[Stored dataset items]
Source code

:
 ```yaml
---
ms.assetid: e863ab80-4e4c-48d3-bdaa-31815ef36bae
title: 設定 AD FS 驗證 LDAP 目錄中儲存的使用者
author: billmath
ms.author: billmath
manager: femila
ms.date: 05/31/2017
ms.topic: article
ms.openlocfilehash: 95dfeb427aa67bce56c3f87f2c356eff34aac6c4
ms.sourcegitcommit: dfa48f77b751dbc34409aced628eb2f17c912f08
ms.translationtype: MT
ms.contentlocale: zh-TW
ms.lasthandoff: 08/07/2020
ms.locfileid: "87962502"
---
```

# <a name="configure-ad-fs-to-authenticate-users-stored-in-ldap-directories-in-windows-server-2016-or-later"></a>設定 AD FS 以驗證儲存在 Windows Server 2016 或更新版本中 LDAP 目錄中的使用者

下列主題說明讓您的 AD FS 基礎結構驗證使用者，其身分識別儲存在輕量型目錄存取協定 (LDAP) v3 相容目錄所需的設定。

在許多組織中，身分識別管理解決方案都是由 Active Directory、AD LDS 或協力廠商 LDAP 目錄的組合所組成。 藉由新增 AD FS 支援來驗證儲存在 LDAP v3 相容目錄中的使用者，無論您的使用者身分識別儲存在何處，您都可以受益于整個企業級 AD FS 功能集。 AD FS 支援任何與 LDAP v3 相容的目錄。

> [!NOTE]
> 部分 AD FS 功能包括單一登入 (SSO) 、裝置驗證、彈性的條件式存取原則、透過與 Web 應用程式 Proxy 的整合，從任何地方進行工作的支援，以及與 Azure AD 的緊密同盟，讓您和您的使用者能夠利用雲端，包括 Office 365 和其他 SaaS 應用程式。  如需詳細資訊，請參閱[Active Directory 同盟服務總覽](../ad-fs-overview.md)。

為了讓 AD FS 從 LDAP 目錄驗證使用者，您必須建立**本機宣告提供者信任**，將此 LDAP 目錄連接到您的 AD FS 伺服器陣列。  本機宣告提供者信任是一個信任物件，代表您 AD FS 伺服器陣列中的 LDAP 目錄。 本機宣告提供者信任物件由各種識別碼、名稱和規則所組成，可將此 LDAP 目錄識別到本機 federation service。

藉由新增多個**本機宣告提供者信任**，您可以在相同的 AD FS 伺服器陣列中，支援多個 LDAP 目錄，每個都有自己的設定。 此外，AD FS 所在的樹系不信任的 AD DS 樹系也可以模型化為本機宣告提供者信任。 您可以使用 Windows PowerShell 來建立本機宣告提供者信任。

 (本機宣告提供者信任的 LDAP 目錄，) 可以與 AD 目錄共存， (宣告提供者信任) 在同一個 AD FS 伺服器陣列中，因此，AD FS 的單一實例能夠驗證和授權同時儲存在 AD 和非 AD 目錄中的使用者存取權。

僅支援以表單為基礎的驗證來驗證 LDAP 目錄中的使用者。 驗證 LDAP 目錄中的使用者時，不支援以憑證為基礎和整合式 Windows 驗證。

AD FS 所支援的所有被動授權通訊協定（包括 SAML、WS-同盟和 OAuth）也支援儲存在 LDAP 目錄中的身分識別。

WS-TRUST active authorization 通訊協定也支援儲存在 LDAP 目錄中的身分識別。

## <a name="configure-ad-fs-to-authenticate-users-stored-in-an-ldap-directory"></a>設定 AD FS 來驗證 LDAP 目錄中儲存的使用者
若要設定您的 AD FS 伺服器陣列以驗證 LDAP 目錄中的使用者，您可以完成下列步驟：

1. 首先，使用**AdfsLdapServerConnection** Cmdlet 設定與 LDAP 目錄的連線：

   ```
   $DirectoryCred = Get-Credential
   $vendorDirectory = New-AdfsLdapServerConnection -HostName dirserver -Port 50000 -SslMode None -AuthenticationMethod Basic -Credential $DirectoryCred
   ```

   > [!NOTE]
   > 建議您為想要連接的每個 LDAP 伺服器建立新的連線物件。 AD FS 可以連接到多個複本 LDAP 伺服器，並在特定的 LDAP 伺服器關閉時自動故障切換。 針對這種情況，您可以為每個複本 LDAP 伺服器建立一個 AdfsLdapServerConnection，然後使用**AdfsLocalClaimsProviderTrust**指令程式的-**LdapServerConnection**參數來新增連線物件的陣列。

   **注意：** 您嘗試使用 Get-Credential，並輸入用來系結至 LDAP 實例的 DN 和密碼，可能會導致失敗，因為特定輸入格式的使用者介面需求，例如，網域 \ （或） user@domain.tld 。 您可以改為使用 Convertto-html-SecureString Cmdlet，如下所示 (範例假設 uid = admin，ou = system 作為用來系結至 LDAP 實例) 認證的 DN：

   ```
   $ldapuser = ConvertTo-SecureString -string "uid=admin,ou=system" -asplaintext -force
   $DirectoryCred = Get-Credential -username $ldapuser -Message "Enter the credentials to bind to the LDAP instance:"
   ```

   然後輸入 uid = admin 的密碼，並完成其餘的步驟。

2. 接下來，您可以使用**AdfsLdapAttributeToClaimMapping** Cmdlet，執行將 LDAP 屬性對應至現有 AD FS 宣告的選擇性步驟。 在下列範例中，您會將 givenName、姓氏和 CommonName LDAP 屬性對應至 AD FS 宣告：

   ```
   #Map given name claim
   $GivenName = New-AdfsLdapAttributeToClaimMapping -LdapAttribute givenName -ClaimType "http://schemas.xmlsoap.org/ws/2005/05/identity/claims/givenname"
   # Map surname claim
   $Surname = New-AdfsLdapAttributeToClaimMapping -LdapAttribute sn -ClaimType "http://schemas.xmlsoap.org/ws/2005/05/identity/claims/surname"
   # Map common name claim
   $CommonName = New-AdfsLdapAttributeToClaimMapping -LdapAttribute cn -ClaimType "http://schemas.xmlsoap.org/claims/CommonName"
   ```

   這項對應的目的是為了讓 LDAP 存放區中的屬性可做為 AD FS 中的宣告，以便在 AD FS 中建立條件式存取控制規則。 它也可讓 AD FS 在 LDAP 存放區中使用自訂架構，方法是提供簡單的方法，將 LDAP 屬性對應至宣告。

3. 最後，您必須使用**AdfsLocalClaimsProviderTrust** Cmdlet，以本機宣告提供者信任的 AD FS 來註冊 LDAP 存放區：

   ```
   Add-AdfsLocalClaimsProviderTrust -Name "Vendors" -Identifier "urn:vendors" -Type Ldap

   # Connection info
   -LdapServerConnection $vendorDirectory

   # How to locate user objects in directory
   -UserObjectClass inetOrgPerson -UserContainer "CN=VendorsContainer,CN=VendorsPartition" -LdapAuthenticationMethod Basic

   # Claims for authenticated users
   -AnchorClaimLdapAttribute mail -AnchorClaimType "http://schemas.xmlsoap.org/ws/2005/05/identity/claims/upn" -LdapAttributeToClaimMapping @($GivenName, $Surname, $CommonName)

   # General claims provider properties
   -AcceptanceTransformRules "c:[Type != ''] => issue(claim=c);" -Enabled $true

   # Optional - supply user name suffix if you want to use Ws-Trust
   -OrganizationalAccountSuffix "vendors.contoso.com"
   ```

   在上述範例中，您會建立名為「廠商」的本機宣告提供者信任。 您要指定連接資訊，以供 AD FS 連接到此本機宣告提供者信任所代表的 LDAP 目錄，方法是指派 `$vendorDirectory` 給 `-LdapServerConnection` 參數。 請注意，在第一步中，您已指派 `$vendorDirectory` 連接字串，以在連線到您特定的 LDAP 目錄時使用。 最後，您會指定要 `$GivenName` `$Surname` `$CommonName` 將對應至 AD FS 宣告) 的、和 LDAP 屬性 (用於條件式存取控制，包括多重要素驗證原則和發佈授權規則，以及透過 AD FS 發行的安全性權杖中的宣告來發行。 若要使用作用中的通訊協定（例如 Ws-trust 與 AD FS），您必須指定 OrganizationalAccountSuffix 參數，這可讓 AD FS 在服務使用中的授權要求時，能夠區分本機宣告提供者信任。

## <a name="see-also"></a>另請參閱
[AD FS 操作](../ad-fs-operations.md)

§ Exercise directions: Please give the number of lines in the entries that contain the word "vendorDirectory", and nothing besides it.

§ Reply: 3